[Source data]

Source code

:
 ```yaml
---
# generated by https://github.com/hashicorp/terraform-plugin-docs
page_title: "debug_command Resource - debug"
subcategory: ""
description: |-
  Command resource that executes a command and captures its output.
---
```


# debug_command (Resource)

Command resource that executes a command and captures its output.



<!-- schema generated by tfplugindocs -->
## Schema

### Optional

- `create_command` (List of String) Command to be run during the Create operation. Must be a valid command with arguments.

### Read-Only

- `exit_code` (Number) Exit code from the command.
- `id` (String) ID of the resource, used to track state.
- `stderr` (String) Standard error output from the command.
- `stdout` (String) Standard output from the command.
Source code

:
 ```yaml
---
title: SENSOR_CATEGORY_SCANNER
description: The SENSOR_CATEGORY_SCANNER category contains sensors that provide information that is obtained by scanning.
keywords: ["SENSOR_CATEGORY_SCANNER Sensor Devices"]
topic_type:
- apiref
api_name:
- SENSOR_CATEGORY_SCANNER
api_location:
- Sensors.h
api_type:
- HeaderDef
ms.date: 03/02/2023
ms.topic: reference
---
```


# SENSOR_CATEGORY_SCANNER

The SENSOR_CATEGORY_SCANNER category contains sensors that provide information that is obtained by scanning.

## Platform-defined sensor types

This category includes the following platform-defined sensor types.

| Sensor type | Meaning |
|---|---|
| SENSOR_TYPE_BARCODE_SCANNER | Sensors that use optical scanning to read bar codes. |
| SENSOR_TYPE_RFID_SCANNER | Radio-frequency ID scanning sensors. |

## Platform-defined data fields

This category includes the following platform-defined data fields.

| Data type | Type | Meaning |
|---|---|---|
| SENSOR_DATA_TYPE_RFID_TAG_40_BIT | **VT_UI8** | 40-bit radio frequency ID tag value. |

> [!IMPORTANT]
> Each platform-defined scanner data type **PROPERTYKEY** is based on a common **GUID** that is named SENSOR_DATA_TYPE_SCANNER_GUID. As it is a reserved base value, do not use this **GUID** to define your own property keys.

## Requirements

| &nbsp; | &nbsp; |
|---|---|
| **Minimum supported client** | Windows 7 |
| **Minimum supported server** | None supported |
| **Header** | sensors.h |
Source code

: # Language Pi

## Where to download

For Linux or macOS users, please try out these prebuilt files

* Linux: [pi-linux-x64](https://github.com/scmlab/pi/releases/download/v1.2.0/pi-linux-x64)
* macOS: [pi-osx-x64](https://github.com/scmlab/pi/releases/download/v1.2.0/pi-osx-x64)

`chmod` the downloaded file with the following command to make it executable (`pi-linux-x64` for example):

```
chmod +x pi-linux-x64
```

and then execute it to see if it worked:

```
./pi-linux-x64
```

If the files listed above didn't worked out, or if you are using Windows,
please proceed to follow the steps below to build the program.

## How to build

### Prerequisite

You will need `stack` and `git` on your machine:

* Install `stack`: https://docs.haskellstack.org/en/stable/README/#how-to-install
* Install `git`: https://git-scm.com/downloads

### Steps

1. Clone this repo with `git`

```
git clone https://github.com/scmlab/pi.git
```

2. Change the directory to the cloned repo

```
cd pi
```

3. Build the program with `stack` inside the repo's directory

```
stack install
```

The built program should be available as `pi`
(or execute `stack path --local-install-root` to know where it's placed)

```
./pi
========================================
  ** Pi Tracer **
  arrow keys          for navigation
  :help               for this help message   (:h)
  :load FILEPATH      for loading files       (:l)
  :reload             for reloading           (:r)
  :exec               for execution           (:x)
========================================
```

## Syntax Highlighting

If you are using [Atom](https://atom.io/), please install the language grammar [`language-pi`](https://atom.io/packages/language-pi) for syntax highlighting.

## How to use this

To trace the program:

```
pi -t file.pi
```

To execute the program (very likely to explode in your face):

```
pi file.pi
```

PROMPT -
Would you retype the records above without changing a word?

RESPONSE FOR THIS EXERCISE -
Source code

:
 ```yaml
---
# generated by https://github.com/hashicorp/terraform-plugin-docs
page_title: "debug_command Resource - debug"
subcategory: ""
description: |-
  Command resource that executes a command and captures its output.
---
```


# debug_command (Resource)

Command resource that executes a command and captures its output.



<!-- schema generated by tfplugindocs -->
## Schema

### Optional

- `create_command` (List of String) Command to be run during the Create operation. Must be a valid command with arguments.

### Read-Only

- `exit_code` (Number) Exit code from the command.
- `id` (String) ID of the resource, used to track state.
- `stderr` (String) Standard error output from the command.
- `stdout` (String) Standard output from the command.
Source code

:
 ```yaml
---
title: SENSOR_CATEGORY_SCANNER
description: The SENSOR_CATEGORY_SCANNER category contains sensors that provide information that is obtained by scanning.
keywords: ["SENSOR_CATEGORY_SCANNER Sensor Devices"]
topic_type:
- apiref
api_name:
- SENSOR_CATEGORY_SCANNER
api_location:
- Sensors.h
api_type:
- HeaderDef
ms.date: 03/02/2023
ms.topic: reference
---
```


# SENSOR_CATEGORY_SCANNER

The SENSOR_CATEGORY_SCANNER category contains sensors that provide information that is obtained by scanning.

## Platform-defined sensor types

This category includes the following platform-defined sensor types.

| Sensor type | Meaning |
|---|---|
| SENSOR_TYPE_BARCODE_SCANNER | Sensors that use optical scanning to read bar codes. |
| SENSOR_TYPE_RFID_SCANNER | Radio-frequency ID scanning sensors. |

## Platform-defined data fields

This category includes the following platform-defined data fields.

| Data type | Type | Meaning |
|---|---|---|
| SENSOR_DATA_TYPE_RFID_TAG_40_BIT | **VT_UI8** | 40-bit radio frequency ID tag value. |

> [!IMPORTANT]
> Each platform-defined scanner data type **PROPERTYKEY** is based on a common **GUID** that is named SENSOR_DATA_TYPE_SCANNER_GUID. As it is a reserved base value, do not use this **GUID** to define your own property keys.

## Requirements

| &nbsp; | &nbsp; |
|---|---|
| **Minimum supported client** | Windows 7 |
| **Minimum supported server** | None supported |
| **Header** | sensors.h |
Source code

: # Language Pi

## Where to download

For Linux or macOS users, please try out these prebuilt files

* Linux: [pi-linux-x64](https://github.com/scmlab/pi/releases/download/v1.2.0/pi-linux-x64)
* macOS: [pi-osx-x64](https://github.com/scmlab/pi/releases/download/v1.2.0/pi-osx-x64)

`chmod` the downloaded file with the following command to make it executable (`pi-linux-x64` for example):

```
chmod +x pi-linux-x64
```

and then execute it to see if it worked:

```
./pi-linux-x64
```

If the files listed above didn't worked out, or if you are using Windows,
please proceed to follow the steps below to build the program.

## How to build

### Prerequisite

You will need `stack` and `git` on your machine:

* Install `stack`: https://docs.haskellstack.org/en/stable/README/#how-to-install
* Install `git`: https://git-scm.com/downloads

### Steps

1. Clone this repo with `git`

```
git clone https://github.com/scmlab/pi.git
```

2. Change the directory to the cloned repo

```
cd pi
```

3. Build the program with `stack` inside the repo's directory

```
stack install
```

The built program should be available as `pi`
(or execute `stack path --local-install-root` to know where it's placed)

```
./pi
========================================
  ** Pi Tracer **
  arrow keys          for navigation
  :help               for this help message   (:h)
  :load FILEPATH      for loading files       (:l)
  :reload             for reloading           (:r)
  :exec               for execution           (:x)
========================================
```

## Syntax Highlighting

If you are using [Atom](https://atom.io/), please install the language grammar [`language-pi`](https://atom.io/packages/language-pi) for syntax highlighting.

## How to use this

To trace the program:

```
pi -t file.pi
```

To execute the program (very likely to explode in your face):

```
pi file.pi
```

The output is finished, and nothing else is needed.